Bab 5 Musuh Masa Kecil 1

Penulis: Salju Berterbangan
Paula kembali ke rumah pada malam hari dan membawakan makanan untuk kedua putranya. Ia baru saja mengetahui bahwa Kevin mengambil cuti sehari penuh. Theo, putra bungsu, baru kembali ke rumah hari itu juga. Ia telah menghabiskan beberapa hari bersembunyi dengan seorang gadis cantik yang tidak dikenal.

“Kevin, kamu ada di rumah pagi ini. Apa kamu melihat dia?” tanya ibunya, dengan kegembiraan di wajahnya.

“Dia? Siapa?” tanya Theo, mengunyah steak-nya.

“Rosie. Apa kamu ingat dia? Putri Tante Ambar, yang tinggal di sebelah. Dia sudah kembali tinggal bersama ibunya. Ibu baru tahu dari Tante Ambar bahwa ayah Rosie meninggal dunia. Rosie menyerahkan rumah dan tanah warisannya kepada istri baru ayahnya, dan dia memutuskan untuk kembali tinggal bersama ibunya di sini.” Mendengar ini dari ibu mereka, Theo yang tampan seketika merasa terhibur. Ia cepat-cepat berbalik melihat kakak laki-lakinya.

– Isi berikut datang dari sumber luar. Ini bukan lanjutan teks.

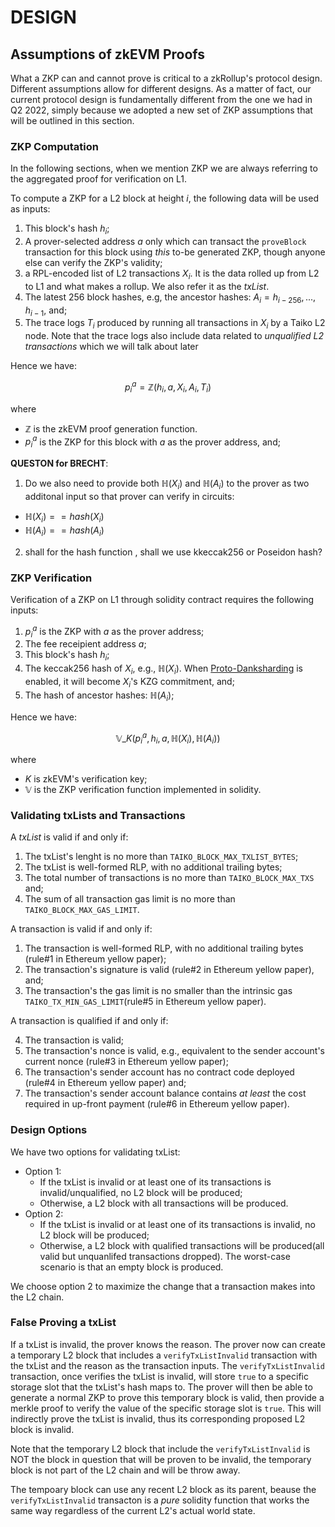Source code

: # DESIGN

## Assumptions of zkEVM Proofs

What a ZKP can and cannot prove is critical to a zkRollup's protocol design. Different assumptions allow for different designs. As a matter of fact, our current protocol design is fundamentally different from the one we had in Q2 2022, simply because we adopted a new set of ZKP assumptions that will be outlined in this section.

### ZKP Computation

In the following sections, when we mention ZKP we are always referring to the aggregated proof for verification on L1.

To compute a ZKP for a L2 block at height $i$, the following data will be used as inputs:

1. This block's hash $h_i$;
1. A prover-selected address $a$ only which can transact the `proveBlock` transaction for this block using _this_ to-be generated ZKP, though anyone else can verify the ZKP's validity;
1. a RPL-encoded list of L2 transactions $X_i$. It is the data rolled up from L2 to L1 and what makes a rollup. We also refer it as the _txList_.
1. The latest 256 block hashes, e.g, the ancestor hashes: $A_i = h_{i-256}, ..., h_{i-1}$, and;
1. The trace logs $T_i$ produced by running all transactions in $X_i$ by a Taiko L2 node. Note that the trace logs also include data related to _unqualified L2 transactions_ which we will talk about later

Hence we have:

$$ p_i^a = \mathbb{Z} (h_i, a, X_i, A_i, T_i) $$

where

-   $\mathbb{Z}$ is the zkEVM proof generation function.
-   $p_i^a$ is the ZKP for this block with $a$ as the prover address, and;

**QUESTON for BRECHT**:

1. Do we also need to provide both $\mathbb{H}(X_i)$ and $\mathbb{H}(A_i)$ to the prover as two additonal input so that prover can verify in circuits:

-   $\mathbb{H}(X_i) == hash(X_i)$
-   $\mathbb{H}(A_i) == hash(A_i)$

2. shall for the hash function , shall we use kkeccak256 or Poseidon hash?

### ZKP Verification

Verification of a ZKP on L1 through solidity contract requires the following inputs:

1. $p_i^a$ is the ZKP with $a$ as the prover address;
1. The fee receipient address $a$;
1. This block's hash $h_i$;
1. The keccak256 hash of $X_i$, e.g., $\mathbb{H}(X_i)$. When [Proto-Danksharding](https://www.eip4844.com/) is enabled, it will become $X_i$'s KZG commitment, and;
1. The hash of ancestor hashes: $\mathbb{H}(A_i)$;

Hence we have:

$$ \mathbb{V}\_K(p_i^a, h_i, a, \mathbb{H}(X_i), \mathbb{H}(A_i)) $$

where

-   $K$ is zkEVM's verification key;
-   $\mathbb{V}$ is the ZKP verification function implemented in solidity.

### Validating txLists and Transactions

A _txList_ is valid if and only if:

1. The txList's lenght is no more than `TAIKO_BLOCK_MAX_TXLIST_BYTES`;
2. The txList is well-formed RLP, with no additional trailing bytes;
3. The total number of transactions is no more than `TAIKO_BLOCK_MAX_TXS` and;
4. The sum of all transaction gas limit is no more than `TAIKO_BLOCK_MAX_GAS_LIMIT`.

A transaction is valid if and only if:

1. The transaction is well-formed RLP, with no additional trailing bytes (rule#1 in Ethereum yellow paper);
2. The transaction's signature is valid (rule#2 in Ethereum yellow paper), and;
3. The transaction's the gas limit is no smaller than the intrinsic gas `TAIKO_TX_MIN_GAS_LIMIT`(rule#5 in Ethereum yellow paper).

A transaction is qualified if and only if:

4. The transaction is valid;
5. The transaction's nonce is valid, e.g., equivalent to the sender account's current nonce (rule#3 in Ethereum yellow paper);
6. The transaction's sender account has no contract code deployed (rule#4 in Ethereum yellow paper) and;
7. The transaction's sender account balance contains _at least_ the cost required in up-front payment (rule#6 in Ethereum yellow paper).

### Design Options

We have two options for validating txList:

-   Option 1:
    -   If the txList is invalid or at least one of its transactions is invalid/unqualified, no L2 block will be produced;
    -   Otherwise, a L2 block with all transactions will be produced.
-   Option 2:
    -   If the txList is invalid or at least one of its transactions is invalid, no L2 block will be produced;
    -   Otherwise, a L2 block with qualified transactions will be produced(all valid but unquanlifed transactions dropped). The worst-case scenario is that an empty block is produced.

We choose option 2 to maximize the change that a transaction makes into the L2 chain.

### False Proving a txList

If a txList is invalid, the prover knows the reason. The prover now can create a temporary L2 block that includes a `verifyTxListInvalid` transaction with the txList and the reason as the transaction inputs. The `verifyTxListInvalid` transaction, once verifies the txList is invalid, will store `true` to a specific storage slot that the txList's hash maps to. The prover will then be able to generate a normal ZKP to prove this temporary block is valid, then provide a merkle proof to verify the value of the specific storage slot is `true`. This will indirectly prove the txList is invalid, thus its corresponding proposed L2 block is invalid.

Note that the temporary L2 block that include the `verifyTxListInvalid` is NOT the block in question that will be proven to be invalid, the temporary block is not part of the L2 chain and will be throw away.

The tempoary block can use any recent L2 block as its parent, beause the `verifyTxListInvalid` transacton is a _pure_ solidity function that works the same way regardless of the current L2's actual world state.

“Kevin pasti dalam masalah. Biang onar itu sudah kembali; rumah kita yang damai ini pasti akan hancur.”

“Theo, jangan berpikir seperti itu tentang Rosie. Dia sudah dewasa sekarang. Dia bukan lagi gadis kecil yang mengejar kakakmu seperti dulu.”

“Bu, Rosie itu benar-benar iblis kecil. Dia sopan, menawan, dan menggemaskan di depan Ibu. Tapi kalau Ibu tahu sifat aslinya, Ibu akan ketakutan. Aku sudah melihatnya berkali-kali. Benar kan, Kevin?” Theo berbalik dan mengedipkan mata pada kakak laki-lakinya.

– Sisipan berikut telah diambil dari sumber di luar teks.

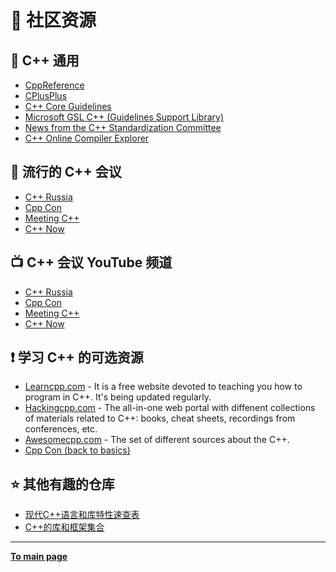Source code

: # :gem: 社区资源

## :bookmark_tabs: C++ 通用

- [CppReference](https://en.cppreference.com)
- [CPlusPlus](https://www.cplusplus.com/reference)
- [C++ Core Guidelines](https://isocpp.github.io/CppCoreGuidelines/CppCoreGuidelines)
- [Microsoft GSL C++ (Guidelines Support Library)](https://github.com/microsoft/GSL)
- [News from the C++ Standardization Committee](https://isocpp.org/)
- [C++ Online Compiler Explorer](https://gcc.godbolt.org)

## :satellite: 流行的 C++ 会议

- [C++ Russia](https://cppconf.ru/en)
- [Cpp Con](https://cppcon.org/)
- [Meeting C++](https://meetingcpp.com/)
- [C++ Now](https://cppnow.org/)

## :tv: C++ 会议 YouTube 频道

- [C++ Russia](https://www.youtube.com/channel/UCJ9v015sPgEi0jJXe_zanjA)
- [Cpp Con](https://www.youtube.com/user/CppCon)
- [Meeting C++](https://www.youtube.com/user/MeetingCPP)
- [C++ Now](https://www.youtube.com/user/BoostCon)

## :exclamation: 学习 C++ 的可选资源

- [Learncpp.com](https://www.learncpp.com/) - It is a free website devoted to teaching you how to program in C++. It's being updated regularly.
- [Hackingcpp.com](https://hackingcpp.com/index.html) - The all-in-one web portal with diffenent collections of materials related to C++: books, cheat sheets, recordings from conferences, etc.
- [Awesomecpp.com](https://awesomecpp.com) - The set of different sources about the C++.
- [Cpp Con (back to basics)](https://www.youtube.com/playlist?list=PLHTh1InhhwT5o3GwbFYy3sR7HDNRA353e)

## :star: 其他有趣的仓库

- [现代C++语言和库特性速查表](https://github.com/AnthonyCalandra/modern-cpp-features)
- [C++的库和框架集合](https://github.com/fffaraz/awesome-cpp)

---

[**To main page**](README.md)
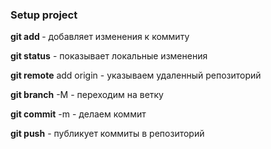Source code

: ### Setup project

**git add <file>** - добавляет изменения к коммиту

**git status** - показывает локальные изменения

**git remote** add origin <url> - указываем удаленный репозиторий

**git branch** -M <branch> - переходим на ветку

**git commit** -m <comment> - делаем коммит

**git push** - публикует коммиты в репозиторий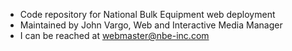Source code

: - Code repository for National Bulk Equipment web deployment
- Maintained by John Vargo, Web and Interactive Media Manager
- I can be reached at webmaster@nbe-inc.com
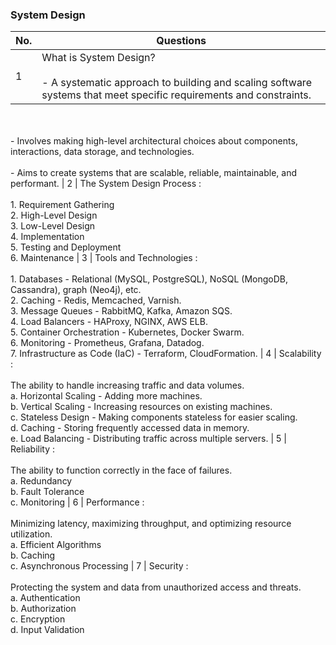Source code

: ### System Design

| No. | Questions                                                                                                                                                         |
| --- | ----------------------------------------------------------------------------------------------------------------------------------------------------------------- |
| 1   |  What is System Design? <br><br> - A systematic approach to building and scaling software systems that meet specific requirements and constraints.
<br><br>- Involves making high-level architectural choices about components, interactions, data storage, and technologies. <br><br> - Aims to create systems that are scalable, reliable, maintainable, and performant.
| 2   |  The System Design Process : <br><br> 1. Requirement Gathering <br> 2. High-Level Design <br> 3. Low-Level Design <br> 4. Implementation <br> 5. Testing and Deployment <br> 6. Maintenance
| 3   |  Tools and Technologies : <br><br> 1. Databases - Relational (MySQL, PostgreSQL), NoSQL (MongoDB, Cassandra), graph (Neo4j), etc. <br> 2. Caching - Redis, Memcached, Varnish. <br> 3. Message Queues - RabbitMQ, Kafka, Amazon SQS. <br> 4. Load Balancers - HAProxy, NGINX, AWS ELB. <br> 5. Container Orchestration - Kubernetes, Docker Swarm. <br> 6. Monitoring - Prometheus, Grafana, Datadog. <br> 7. Infrastructure as Code (IaC) - Terraform, CloudFormation.
| 4   |  Scalability : <br><br> The ability to handle increasing traffic and data volumes. <br> a. Horizontal Scaling - Adding more machines. <br> b. Vertical Scaling - Increasing resources on existing machines. <br> c. Stateless Design - Making components stateless for easier scaling. <br> d. Caching - Storing frequently accessed data in memory. <br> e. Load Balancing - Distributing traffic across multiple servers.
| 5   |  Reliability : <br><br> The ability to function correctly in the face of failures. <br> a. Redundancy <br> b. Fault Tolerance <br> c. Monitoring
| 6   |  Performance : <br><br> Minimizing latency, maximizing throughput, and optimizing resource utilization. <br> a. Efficient Algorithms <br> b. Caching <br> c. Asynchronous Processing
| 7   |  Security : <br><br> Protecting the system and data from unauthorized access and threats. <br> a. Authentication <br> b. Authorization <br> c. Encryption <br> d. Input Validation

“Aku tidak yakin. Kita harus menunggu dan melihat,” aku Kevin. Saat ini, ia masih belum bisa membaca pikiran Rosie. Tujuh tahun berpisah, semuanya telah berubah.

“Oh, Kevin, kamu bicara seolah kamu tidak kenal gadis kecil itu. Hati-hati—jangan biarkan dia masuk ke kamarmu. Jika tidak, kamu pasti akan sakit kepala.”

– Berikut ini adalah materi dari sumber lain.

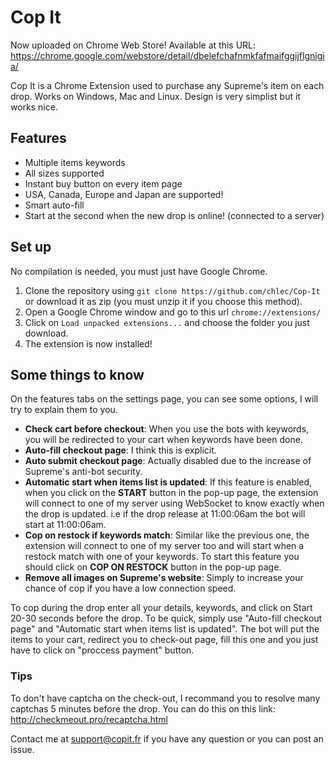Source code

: # Cop It

Now uploaded on Chrome Web Store! Available at this URL: https://chrome.google.com/webstore/detail/dbelefchafnmkfafmaifggijflgnigia/  

Cop It is a Chrome Extension used to purchase any Supreme's item on each drop. Works on Windows, Mac and Linux.
Design is very simplist but it works nice.

## Features

- Multiple items keywords
- All sizes supported
- Instant buy button on every item page
- USA, Canada, Europe and Japan are supported!
- Smart auto-fill
- Start at the second when the new drop is online! (connected to a server)

## Set up

No compilation is needed, you must just have Google Chrome.

1. Clone the repository using `git clone https://github.com/chlec/Cop-It` or download it as zip (you must unzip it if you choose this method).
2. Open a Google Chrome window and go to this url `chrome://extensions/`
3. Click on `Load unpacked extensions...` and choose the folder you just download.
4. The extension is now installed!

## Some things to know

On the features tabs on the settings page, you can see some options, I will try to explain them to you.
- __Check cart before checkout__: When you use the bots with keywords, you will be redirected to your cart when keywords have been done.
- __Auto-fill checkout page__: I think this is explicit.
- __Auto submit checkout page__: Actually disabled due to the increase of Supreme's anti-bot security.
- __Automatic start when items list is updated__: If this feature is enabled, when you click on the __START__ button in the pop-up page, the extension will connect to one of my server using WebSocket to know exactly when the drop is updated. i.e if the drop release at 11:00:06am the bot will start at 11:00:06am.
- __Cop on restock if keywords match__: Similar like the previous one, the extension will connect to one of my server too and will start when a restock match with one of your keywords. To start this feature you should click on __COP ON RESTOCK__ button in the pop-up page.
- __Remove all images on Supreme's website__: Simply to increase your chance of cop if you have a low connection speed.

To cop during the drop enter all your details, keywords, and click on Start 20-30 seconds before the drop. To be quick, simply use "Auto-fill checkout page" and "Automatic start when items list is updated". The bot will put the items to your cart, redirect you to check-out page, fill this one and you just have to click on "proccess payment" button.

### Tips

To don't have captcha on the check-out, I recommand you to resolve many captchas 5 minutes before the drop. You can do this on this link: http://checkmeout.pro/recaptcha.html

Contact me at support@copit.fr if you have any question or you can post an issue.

“Theo, kenapa kamu bicara tentang Rosie seperti itu? Sudahlah, makan saja makananmu.” Paula tidak bisa cukup memarahi putranya. Ia cepat-cepat memotong pembicaraan, memastikan mereka fokus pada makanan mereka alih-alih bergosip tentang putri tetangga.

“Ibu tidak pernah sadar dengan trik Rosie,” gumam Theo pelan kepada kakak laki-lakinya, sementara ibu mereka terus melirik mereka tanpa henti.

“Aku tahu, Theo. Aku sudah ketemu dan melihatnya tadi. Rosie sebenarnya sekarang cukup cantik; dan sepertinya dia tidak sejahat yang kita kira.” Jawab Kevin pada adiknya.

“Lalu kenapa ya Ibu masih tidak bisa melihat dan mengikuti permainan Rosie?” Theo berkata sambil melirik Ibunya.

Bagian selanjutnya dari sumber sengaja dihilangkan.